→ **RECORD EXTRACTS**:
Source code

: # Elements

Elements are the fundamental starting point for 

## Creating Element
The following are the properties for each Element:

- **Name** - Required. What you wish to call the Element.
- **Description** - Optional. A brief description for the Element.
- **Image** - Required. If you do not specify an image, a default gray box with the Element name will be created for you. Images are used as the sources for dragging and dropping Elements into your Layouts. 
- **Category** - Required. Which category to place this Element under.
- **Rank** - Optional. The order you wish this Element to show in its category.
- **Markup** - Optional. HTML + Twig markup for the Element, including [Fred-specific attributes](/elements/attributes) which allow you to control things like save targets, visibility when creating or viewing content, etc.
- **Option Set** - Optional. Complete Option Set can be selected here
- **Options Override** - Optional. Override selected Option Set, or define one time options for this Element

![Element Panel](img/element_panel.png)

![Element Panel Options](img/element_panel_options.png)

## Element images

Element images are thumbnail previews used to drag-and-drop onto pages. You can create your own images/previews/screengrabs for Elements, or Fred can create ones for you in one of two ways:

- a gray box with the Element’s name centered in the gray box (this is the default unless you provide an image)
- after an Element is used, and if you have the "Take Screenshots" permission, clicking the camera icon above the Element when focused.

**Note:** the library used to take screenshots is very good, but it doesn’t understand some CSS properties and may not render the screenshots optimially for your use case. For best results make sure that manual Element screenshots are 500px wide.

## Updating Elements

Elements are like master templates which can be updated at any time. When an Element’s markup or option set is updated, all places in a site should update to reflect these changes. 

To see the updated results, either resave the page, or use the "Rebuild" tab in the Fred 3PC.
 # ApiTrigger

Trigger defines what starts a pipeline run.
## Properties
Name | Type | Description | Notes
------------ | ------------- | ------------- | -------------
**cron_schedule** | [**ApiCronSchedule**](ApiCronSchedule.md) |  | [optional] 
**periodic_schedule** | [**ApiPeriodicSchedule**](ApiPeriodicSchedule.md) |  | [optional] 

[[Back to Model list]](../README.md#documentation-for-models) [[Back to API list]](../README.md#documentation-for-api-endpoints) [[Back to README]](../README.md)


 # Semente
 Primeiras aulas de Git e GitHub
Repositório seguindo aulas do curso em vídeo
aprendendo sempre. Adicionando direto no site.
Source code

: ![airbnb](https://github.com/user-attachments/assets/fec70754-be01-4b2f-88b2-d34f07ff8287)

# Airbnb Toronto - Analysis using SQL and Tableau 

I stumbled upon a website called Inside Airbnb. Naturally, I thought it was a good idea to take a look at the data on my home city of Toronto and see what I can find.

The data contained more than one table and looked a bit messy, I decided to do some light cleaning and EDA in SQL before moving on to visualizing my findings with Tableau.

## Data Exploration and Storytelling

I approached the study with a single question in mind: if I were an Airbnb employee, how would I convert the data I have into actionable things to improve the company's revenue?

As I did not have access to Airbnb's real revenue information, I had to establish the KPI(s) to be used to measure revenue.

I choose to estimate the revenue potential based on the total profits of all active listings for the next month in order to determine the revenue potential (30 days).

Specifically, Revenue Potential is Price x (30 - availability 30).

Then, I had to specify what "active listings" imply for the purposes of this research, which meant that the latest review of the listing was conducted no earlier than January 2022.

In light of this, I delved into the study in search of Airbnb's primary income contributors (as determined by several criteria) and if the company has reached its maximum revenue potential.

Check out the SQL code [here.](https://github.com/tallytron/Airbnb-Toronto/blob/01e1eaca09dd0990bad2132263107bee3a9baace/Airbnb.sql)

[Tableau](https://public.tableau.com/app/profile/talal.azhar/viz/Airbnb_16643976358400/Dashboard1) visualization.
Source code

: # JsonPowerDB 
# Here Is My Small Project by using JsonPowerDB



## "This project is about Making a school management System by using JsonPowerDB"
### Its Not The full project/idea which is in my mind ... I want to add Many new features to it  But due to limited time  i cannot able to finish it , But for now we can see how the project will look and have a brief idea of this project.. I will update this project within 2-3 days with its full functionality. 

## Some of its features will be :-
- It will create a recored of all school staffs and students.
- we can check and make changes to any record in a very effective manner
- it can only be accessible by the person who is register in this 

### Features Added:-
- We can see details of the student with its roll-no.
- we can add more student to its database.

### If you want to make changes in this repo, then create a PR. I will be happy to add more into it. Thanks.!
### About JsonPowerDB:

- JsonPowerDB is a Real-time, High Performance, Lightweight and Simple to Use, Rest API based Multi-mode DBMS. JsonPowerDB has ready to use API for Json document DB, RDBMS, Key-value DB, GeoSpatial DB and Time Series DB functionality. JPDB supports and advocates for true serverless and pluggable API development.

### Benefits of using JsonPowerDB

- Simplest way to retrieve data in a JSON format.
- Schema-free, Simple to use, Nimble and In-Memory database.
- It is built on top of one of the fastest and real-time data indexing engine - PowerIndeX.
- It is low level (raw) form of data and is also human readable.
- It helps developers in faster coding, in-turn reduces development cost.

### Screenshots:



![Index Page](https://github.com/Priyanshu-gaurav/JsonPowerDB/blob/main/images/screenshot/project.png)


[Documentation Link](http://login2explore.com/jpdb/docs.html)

→ **ASSIGNMENT**: Whatever the entries above contain, reproduce all of them exactly.

→ **ANSWER TO THE EXERCISE**:
Source code

: # Elements

Elements are the fundamental starting point for 

## Creating Element
The following are the properties for each Element:

- **Name** - Required. What you wish to call the Element.
- **Description** - Optional. A brief description for the Element.
- **Image** - Required. If you do not specify an image, a default gray box with the Element name will be created for you. Images are used as the sources for dragging and dropping Elements into your Layouts. 
- **Category** - Required. Which category to place this Element under.
- **Rank** - Optional. The order you wish this Element to show in its category.
- **Markup** - Optional. HTML + Twig markup for the Element, including [Fred-specific attributes](/elements/attributes) which allow you to control things like save targets, visibility when creating or viewing content, etc.
- **Option Set** - Optional. Complete Option Set can be selected here
- **Options Override** - Optional. Override selected Option Set, or define one time options for this Element

![Element Panel](img/element_panel.png)

![Element Panel Options](img/element_panel_options.png)

## Element images

Element images are thumbnail previews used to drag-and-drop onto pages. You can create your own images/previews/screengrabs for Elements, or Fred can create ones for you in one of two ways:

- a gray box with the Element’s name centered in the gray box (this is the default unless you provide an image)
- after an Element is used, and if you have the "Take Screenshots" permission, clicking the camera icon above the Element when focused.

**Note:** the library used to take screenshots is very good, but it doesn’t understand some CSS properties and may not render the screenshots optimially for your use case. For best results make sure that manual Element screenshots are 500px wide.

## Updating Elements

Elements are like master templates which can be updated at any time. When an Element’s markup or option set is updated, all places in a site should update to reflect these changes. 

To see the updated results, either resave the page, or use the "Rebuild" tab in the Fred 3PC.
 # ApiTrigger

Trigger defines what starts a pipeline run.
## Properties
Name | Type | Description | Notes
------------ | ------------- | ------------- | -------------
**cron_schedule** | [**ApiCronSchedule**](ApiCronSchedule.md) |  | [optional] 
**periodic_schedule** | [**ApiPeriodicSchedule**](ApiPeriodicSchedule.md) |  | [optional] 

[[Back to Model list]](../README.md#documentation-for-models) [[Back to API list]](../README.md#documentation-for-api-endpoints) [[Back to README]](../README.md)


 # Semente
 Primeiras aulas de Git e GitHub
Repositório seguindo aulas do curso em vídeo
aprendendo sempre. Adicionando direto no site.
Source code

: ![airbnb](https://github.com/user-attachments/assets/fec70754-be01-4b2f-88b2-d34f07ff8287)

# Airbnb Toronto - Analysis using SQL and Tableau 

I stumbled upon a website called Inside Airbnb. Naturally, I thought it was a good idea to take a look at the data on my home city of Toronto and see what I can find.

The data contained more than one table and looked a bit messy, I decided to do some light cleaning and EDA in SQL before moving on to visualizing my findings with Tableau.

## Data Exploration and Storytelling

I approached the study with a single question in mind: if I were an Airbnb employee, how would I convert the data I have into actionable things to improve the company's revenue?

As I did not have access to Airbnb's real revenue information, I had to establish the KPI(s) to be used to measure revenue.

I choose to estimate the revenue potential based on the total profits of all active listings for the next month in order to determine the revenue potential (30 days).

Specifically, Revenue Potential is Price x (30 - availability 30).

Then, I had to specify what "active listings" imply for the purposes of this research, which meant that the latest review of the listing was conducted no earlier than January 2022.

In light of this, I delved into the study in search of Airbnb's primary income contributors (as determined by several criteria) and if the company has reached its maximum revenue potential.

Check out the SQL code [here.](https://github.com/tallytron/Airbnb-Toronto/blob/01e1eaca09dd0990bad2132263107bee3a9baace/Airbnb.sql)

[Tableau](https://public.tableau.com/app/profile/talal.azhar/viz/Airbnb_16643976358400/Dashboard1) visualization.
Source code

: # JsonPowerDB 
# Here Is My Small Project by using JsonPowerDB



## "This project is about Making a school management System by using JsonPowerDB"
### Its Not The full project/idea which is in my mind ... I want to add Many new features to it  But due to limited time  i cannot able to finish it , But for now we can see how the project will look and have a brief idea of this project.. I will update this project within 2-3 days with its full functionality. 

## Some of its features will be :-
- It will create a recored of all school staffs and students.
- we can check and make changes to any record in a very effective manner
- it can only be accessible by the person who is register in this 

### Features Added:-
- We can see details of the student with its roll-no.
- we can add more student to its database.

### If you want to make changes in this repo, then create a PR. I will be happy to add more into it. Thanks.!
### About JsonPowerDB:

- JsonPowerDB is a Real-time, High Performance, Lightweight and Simple to Use, Rest API based Multi-mode DBMS. JsonPowerDB has ready to use API for Json document DB, RDBMS, Key-value DB, GeoSpatial DB and Time Series DB functionality. JPDB supports and advocates for true serverless and pluggable API development.

### Benefits of using JsonPowerDB

- Simplest way to retrieve data in a JSON format.
- Schema-free, Simple to use, Nimble and In-Memory database.
- It is built on top of one of the fastest and real-time data indexing engine - PowerIndeX.
- It is low level (raw) form of data and is also human readable.
- It helps developers in faster coding, in-turn reduces development cost.

### Screenshots:



![Index Page](https://github.com/Priyanshu-gaurav/JsonPowerDB/blob/main/images/screenshot/project.png)


[Documentation Link](http://login2explore.com/jpdb/docs.html)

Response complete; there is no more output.